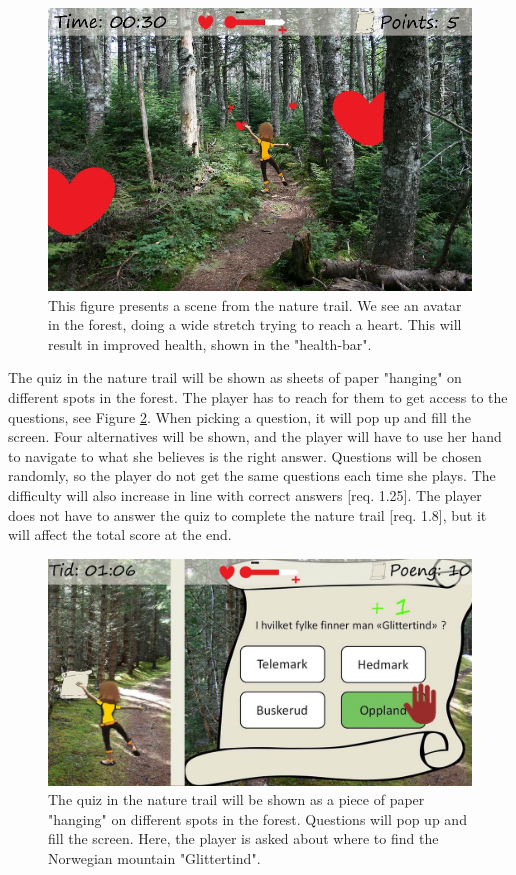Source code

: \begin{figure} [H]
\centering
\includegraphics[scale=0.27]{game1engelsk.jpg}
\caption[Nature trail - stretching]{This figure presents a scene from the nature trail. We see an avatar in the forest, doing a wide stretch trying to reach a heart. This will result in improved health, shown in the "health-bar".}
\label{fig:hearts}
\end{figure}

The quiz in the nature trail will be shown as sheets of paper "hanging" on different spots in the forest. The player has to reach for them to get access to the questions, see Figure \ref{fig:quiz}. When picking a question, it will pop up and fill the screen. Four alternatives will be shown, and the player will have to use her hand to navigate to what she believes is the right answer. Questions will be chosen randomly, so the player do not get the same questions each time she plays. The difficulty will also increase in line with correct answers [req. 1.25]. The player does not have to answer the quiz to complete the nature trail [req. 1.8], but it will affect the total score at the end. 

\begin{figure} [H]
\centering
\includegraphics[scale=0.4]{quiz.jpg}
\caption[Nature trail - quiz]{The quiz in the nature trail will be shown as a piece of paper "hanging" on different spots in the forest. Questions will pop up and fill the screen. Here, the player is asked about where to find the Norwegian mountain "Glittertind".}
\label{fig:quiz}
\end{figure} 


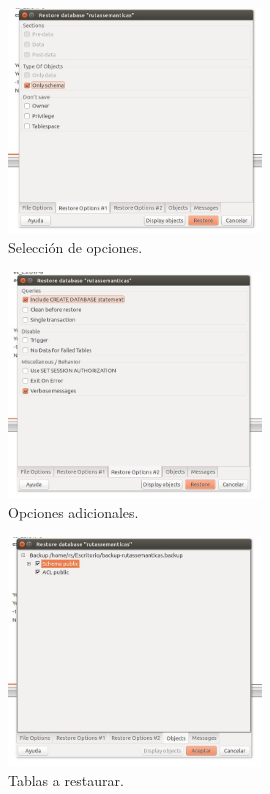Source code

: \begin{figure}[h]
  \centering
    \includegraphics[width=0.6\textwidth]{../img/restoredb/tres.jpg}
  \caption{Selección de opciones.}
  \label{tres}
\end{figure}

\begin{figure}[h]
  \centering
    \includegraphics[width=0.6\textwidth]{../img/restoredb/cuatro.jpg}
  \caption{Opciones adicionales.}
  \label{cuatro}
\end{figure}

\begin{figure}[h]
  \centering
    \includegraphics[width=0.6\textwidth]{../img/restoredb/cinco.jpg}
  \caption{Tablas a restaurar.}
  \label{cinco}
\end{figure}


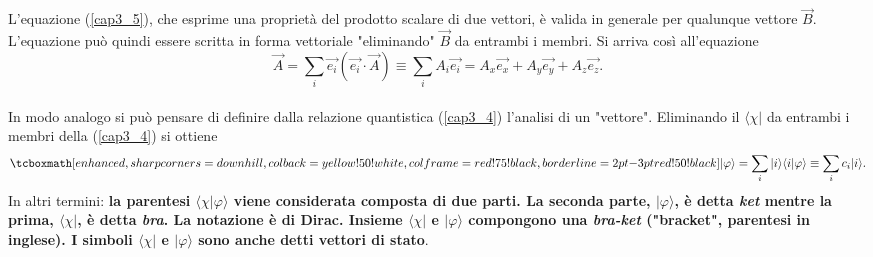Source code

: \documentclass[a4paper,12pt,oneside]{book}
\begin{document}
L'equazione (\ref{cap3_5}), che esprime una proprietà del prodotto scalare di due vettori, è valida in generale per qualunque vettore $\vec{B}$. L'equazione può quindi essere scritta in forma vettoriale "eliminando" $\vec{B}$ da entrambi i membri. Si arriva così all'equazione 
	\begin{equation}
		\vec{A} = \sum \limits_{i} \vec{e_i} (\vec{e_i}\cdot\vec{A}) \equiv \sum \limits_{i} A_i\vec{e_i}= A_x\vec{e_x}+A_y\vec{e_y}+A_z\vec{e_z} .
	\end{equation}\\
	
In modo analogo si può pensare di definire dalla relazione quantistica (\ref{cap3_4}) l'analisi di un "vettore". Eliminando il $\langle \chi |$ da entrambi i membri della (\ref{cap3_4}) si ottiene
	\begin{equation}
		\tcboxmath[enhanced,sharp corners=downhill ,colback=yellow!50!white,colframe=red!75!black, borderline={2pt}{-3pt}{red!50!black}]{
 			| \varphi \rangle= \sum \limits_{i} | i \rangle \langle i | \varphi \rangle \equiv \sum \limits_{i} c_i | i \rangle .
 			}
	\label{cap3_8}
	\end{equation}
In altri termini: \textbf{la parentesi $\langle \chi | \varphi \rangle $ viene considerata composta di due parti. La seconda parte, $| \varphi \rangle $, è detta \emph{ket} mentre la prima, $\langle \chi |$, è detta \emph{bra}. La notazione è di Dirac. Insieme $\langle \chi |$ e $| \varphi \rangle$ compongono una \emph{bra-ket} ("bracket", parentesi in inglese). I simboli $\langle \chi |$ e $| \varphi \rangle$ sono anche detti vettori di stato}.\\
\end{document}
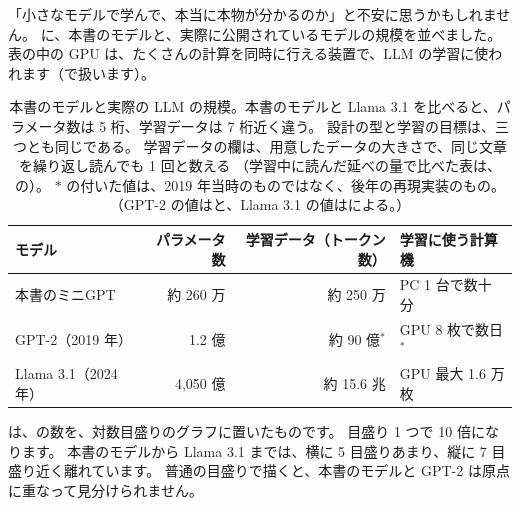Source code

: 「小さなモデルで学んで、本当に本物が分かるのか」と不安に思うかもしれません。
に、本書のモデルと、実際に公開されているモデルの規模を並べました。
表の中の GPU は、たくさんの計算を同時に行える装置で、LLM の学習に使われます（で扱います）。

\begin{table}[htbp]
\centering
\caption{本書のモデルと実際の LLM の規模。本書のモデルと Llama 3.1 を比べると、パラメータ数は 5 桁、学習データは 7 桁近く違う。
設計の型と学習の目標は、三つとも同じである。
学習データの欄は、用意したデータの大きさで、同じ文章を繰り返し読んでも 1 回と数える
（学習中に読んだ延べの量で比べた表は、の）。
$\ast$ の付いた値は、2019 年当時のものではなく、後年の再現実装\cite{karpathy2022nanogpt}のもの。
（GPT-2 の値は\cite{radford2019language}と\cite{karpathy2022nanogpt}、Llama 3.1 の値は\cite{dubey2024llama3}による。）}
\label{tab:intro-scale}
\small
\begin{tabular}{lrrl}
\toprule
モデル & パラメータ数 & 学習データ（トークン数） & 学習に使う計算機 \\
\midrule
本書のミニGPT & 約 260 万 & 約 250 万 & PC 1 台で数十分 \\
GPT-2（2019 年） & 1.2 億 & 約 90 億$^{\ast}$ & GPU 8 枚で数日$^{\ast}$ \\
Llama 3.1（2024 年） & 4,050 億 & 約 15.6 兆 & GPU 最大 1.6 万枚 \\
\bottomrule
\end{tabular}
\end{table}

は、の数を、対数目盛りのグラフに置いたものです。
目盛り 1 つで 10 倍になります。
本書のモデルから Llama 3.1 までは、横に 5 目盛りあまり、縦に 7 目盛り近く離れています。
普通の目盛りで描くと、本書のモデルと GPT-2 は原点に重なって見分けられません。


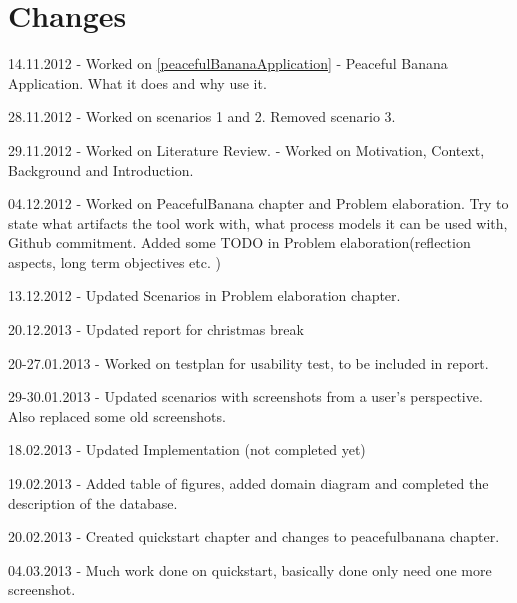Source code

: \chapter*{Changes}
\begin{description}
\item 14.11.2012 - Worked on \autoref{peacefulBananaApplication} - Peaceful Banana Application. What it does and why use it.
\item 28.11.2012 - Worked on scenarios 1 and 2. Removed scenario 3. 
\item 29.11.2012 - Worked on Literature Review. - Worked on Motivation, Context, Background and Introduction. 
\item 04.12.2012 - Worked on PeacefulBanana chapter and Problem elaboration. Try to state what artifacts the tool work with, what process models it can be used with, Github commitment. Added some TODO in Problem elaboration(reflection aspects, long term objectives etc. )
\item 13.12.2012 - Updated Scenarios in Problem elaboration chapter. 
\item 20.12.2013 - Updated report for christmas break
\item 20-27.01.2013 - Worked on testplan for usability test, to be included in report. 
\item 29-30.01.2013 - Updated scenarios with screenshots from a user's perspective. Also replaced some old screenshots. 
\item 18.02.2013 - Updated Implementation (not completed yet)
\item 19.02.2013 - Added table of figures, added domain diagram and completed the description of the database.
\item 20.02.2013 - Created quickstart chapter and changes to peacefulbanana chapter.
\item 04.03.2013 - Much work done on quickstart, basically done only need one more screenshot. 
\end{description}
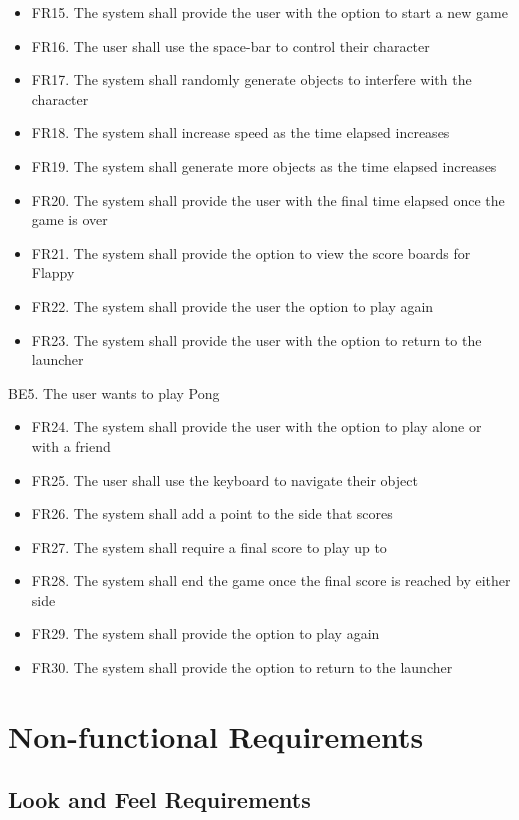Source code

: \documentclass[12pt, titlepage]{article}
\begin{document}
    \begin{itemize}
        \item FR15. The system shall provide the user with the option to start a new game
        \item FR16. The user shall use the space-bar to control their character
        \item FR17. The system shall randomly generate objects to interfere with the character
        \item FR18. The system shall increase speed as the time elapsed increases
        \item FR19. The system shall generate more objects as the time elapsed increases
        \item FR20. The system shall provide the user with the final time elapsed once the game is over
        \item FR21. The system shall provide the option to view the score boards for Flappy
        \item FR22. The system shall provide the user the option to play again
        \item FR23. The system shall provide the user with the option to return to the launcher
    \end{itemize}
    BE5. The user wants to play Pong
    \begin{itemize}
        \item FR24. The system shall provide the user with the option to play alone or with a friend
        \item FR25. The user shall use the keyboard to navigate their object
        \item FR26. The system shall add a point to the side that scores
        \item FR27. The system shall require a final score to play up to
        \item FR28. The system shall end the game once the final score is reached by either side
        \item FR29. The system shall provide the option to play again 
        \item FR30. The system shall provide the option to return to the launcher
    \end{itemize}


\section{Non-functional Requirements}

\subsection{Look and Feel Requirements}
\end{document}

_Aim of the task_.
Every line of the data above should be repeated exactly. Omit the pictures.

_Final answer_.
Source code

: \begin{figure} [H]
\centering
\includegraphics[scale=0.27]{game1engelsk.jpg}
\caption[Nature trail - stretching]{This figure presents a scene from the nature trail. We see an avatar in the forest, doing a wide stretch trying to reach a heart. This will result in improved health, shown in the "health-bar".}
\label{fig:hearts}
\end{figure}

The quiz in the nature trail will be shown as sheets of paper "hanging" on different spots in the forest. The player has to reach for them to get access to the questions, see Figure \ref{fig:quiz}. When picking a question, it will pop up and fill the screen. Four alternatives will be shown, and the player will have to use her hand to navigate to what she believes is the right answer. Questions will be chosen randomly, so the player do not get the same questions each time she plays. The difficulty will also increase in line with correct answers [req. 1.25]. The player does not have to answer the quiz to complete the nature trail [req. 1.8], but it will affect the total score at the end. 

\begin{figure} [H]
\centering
\includegraphics[scale=0.4]{quiz.jpg}
\caption[Nature trail - quiz]{The quiz in the nature trail will be shown as a piece of paper "hanging" on different spots in the forest. Questions will pop up and fill the screen. Here, the player is asked about where to find the Norwegian mountain "Glittertind".}
\label{fig:quiz}
\end{figure} 


Source code

: \begin{figure}[h]
  \centering
    \includegraphics[width=0.6\textwidth]{../img/restoredb/tres.jpg}
  \caption{Selección de opciones.}
  \label{tres}
\end{figure}

\begin{figure}[h]
  \centering
    \includegraphics[width=0.6\textwidth]{../img/restoredb/cuatro.jpg}
  \caption{Opciones adicionales.}
  \label{cuatro}
\end{figure}

\begin{figure}[h]
  \centering
    \includegraphics[width=0.6\textwidth]{../img/restoredb/cinco.jpg}
  \caption{Tablas a restaurar.}
  \label{cinco}
\end{figure}


Source code

: \documentclass[a4paper,12pt,oneside]{book}
\begin{document}
L'equazione (\ref{cap3_5}), che esprime una proprietà del prodotto scalare di due vettori, è valida in generale per qualunque vettore $\vec{B}$. L'equazione può quindi essere scritta in forma vettoriale "eliminando" $\vec{B}$ da entrambi i membri. Si arriva così all'equazione 
	\begin{equation}
		\vec{A} = \sum \limits_{i} \vec{e_i} (\vec{e_i}\cdot\vec{A}) \equiv \sum \limits_{i} A_i\vec{e_i}= A_x\vec{e_x}+A_y\vec{e_y}+A_z\vec{e_z} .
	\end{equation}\\
	
In modo analogo si può pensare di definire dalla relazione quantistica (\ref{cap3_4}) l'analisi di un "vettore". Eliminando il $\langle \chi |$ da entrambi i membri della (\ref{cap3_4}) si ottiene
	\begin{equation}
		\tcboxmath[enhanced,sharp corners=downhill ,colback=yellow!50!white,colframe=red!75!black, borderline={2pt}{-3pt}{red!50!black}]{
 			| \varphi \rangle= \sum \limits_{i} | i \rangle \langle i | \varphi \rangle \equiv \sum \limits_{i} c_i | i \rangle .
 			}
	\label{cap3_8}
	\end{equation}
In altri termini: \textbf{la parentesi $\langle \chi | \varphi \rangle $ viene considerata composta di due parti. La seconda parte, $| \varphi \rangle $, è detta \emph{ket} mentre la prima, $\langle \chi |$, è detta \emph{bra}. La notazione è di Dirac. Insieme $\langle \chi |$ e $| \varphi \rangle$ compongono una \emph{bra-ket} ("bracket", parentesi in inglese). I simboli $\langle \chi |$ e $| \varphi \rangle$ sono anche detti vettori di stato}.\\
\end{document}
Source code

: 「小さなモデルで学んで、本当に本物が分かるのか」と不安に思うかもしれません。
に、本書のモデルと、実際に公開されているモデルの規模を並べました。
表の中の GPU は、たくさんの計算を同時に行える装置で、LLM の学習に使われます（で扱います）。

\begin{table}[htbp]
\centering
\caption{本書のモデルと実際の LLM の規模。本書のモデルと Llama 3.1 を比べると、パラメータ数は 5 桁、学習データは 7 桁近く違う。
設計の型と学習の目標は、三つとも同じである。
学習データの欄は、用意したデータの大きさで、同じ文章を繰り返し読んでも 1 回と数える
（学習中に読んだ延べの量で比べた表は、の）。
$\ast$ の付いた値は、2019 年当時のものではなく、後年の再現実装\cite{karpathy2022nanogpt}のもの。
（GPT-2 の値は\cite{radford2019language}と\cite{karpathy2022nanogpt}、Llama 3.1 の値は\cite{dubey2024llama3}による。）}
\label{tab:intro-scale}
\small
\begin{tabular}{lrrl}
\toprule
モデル & パラメータ数 & 学習データ（トークン数） & 学習に使う計算機 \\
\midrule
本書のミニGPT & 約 260 万 & 約 250 万 & PC 1 台で数十分 \\
GPT-2（2019 年） & 1.2 億 & 約 90 億$^{\ast}$ & GPU 8 枚で数日$^{\ast}$ \\
Llama 3.1（2024 年） & 4,050 億 & 約 15.6 兆 & GPU 最大 1.6 万枚 \\
\bottomrule
\end{tabular}
\end{table}

は、の数を、対数目盛りのグラフに置いたものです。
目盛り 1 つで 10 倍になります。
本書のモデルから Llama 3.1 までは、横に 5 目盛りあまり、縦に 7 目盛り近く離れています。
普通の目盛りで描くと、本書のモデルと GPT-2 は原点に重なって見分けられません。


Source code

: \chapter*{Changes}
\begin{description}
\item 14.11.2012 - Worked on \autoref{peacefulBananaApplication} - Peaceful Banana Application. What it does and why use it.
\item 28.11.2012 - Worked on scenarios 1 and 2. Removed scenario 3. 
\item 29.11.2012 - Worked on Literature Review. - Worked on Motivation, Context, Background and Introduction. 
\item 04.12.2012 - Worked on PeacefulBanana chapter and Problem elaboration. Try to state what artifacts the tool work with, what process models it can be used with, Github commitment. Added some TODO in Problem elaboration(reflection aspects, long term objectives etc. )
\item 13.12.2012 - Updated Scenarios in Problem elaboration chapter. 
\item 20.12.2013 - Updated report for christmas break
\item 20-27.01.2013 - Worked on testplan for usability test, to be included in report. 
\item 29-30.01.2013 - Updated scenarios with screenshots from a user's perspective. Also replaced some old screenshots. 
\item 18.02.2013 - Updated Implementation (not completed yet)
\item 19.02.2013 - Added table of figures, added domain diagram and completed the description of the database.
\item 20.02.2013 - Created quickstart chapter and changes to peacefulbanana chapter.
\item 04.03.2013 - Much work done on quickstart, basically done only need one more screenshot. 
\end{description}
Source code

: \documentclass[12pt, titlepage]{article}
\begin{document}
    \begin{itemize}
        \item FR15. The system shall provide the user with the option to start a new game
        \item FR16. The user shall use the space-bar to control their character
        \item FR17. The system shall randomly generate objects to interfere with the character
        \item FR18. The system shall increase speed as the time elapsed increases
        \item FR19. The system shall generate more objects as the time elapsed increases
        \item FR20. The system shall provide the user with the final time elapsed once the game is over
        \item FR21. The system shall provide the option to view the score boards for Flappy
        \item FR22. The system shall provide the user the option to play again
        \item FR23. The system shall provide the user with the option to return to the launcher
    \end{itemize}
    BE5. The user wants to play Pong
    \begin{itemize}
        \item FR24. The system shall provide the user with the option to play alone or with a friend
        \item FR25. The user shall use the keyboard to navigate their object
        \item FR26. The system shall add a point to the side that scores
        \item FR27. The system shall require a final score to play up to
        \item FR28. The system shall end the game once the final score is reached by either side
        \item FR29. The system shall provide the option to play again 
        \item FR30. The system shall provide the option to return to the launcher
    \end{itemize}


\section{Non-functional Requirements}

\subsection{Look and Feel Requirements}
\end{document}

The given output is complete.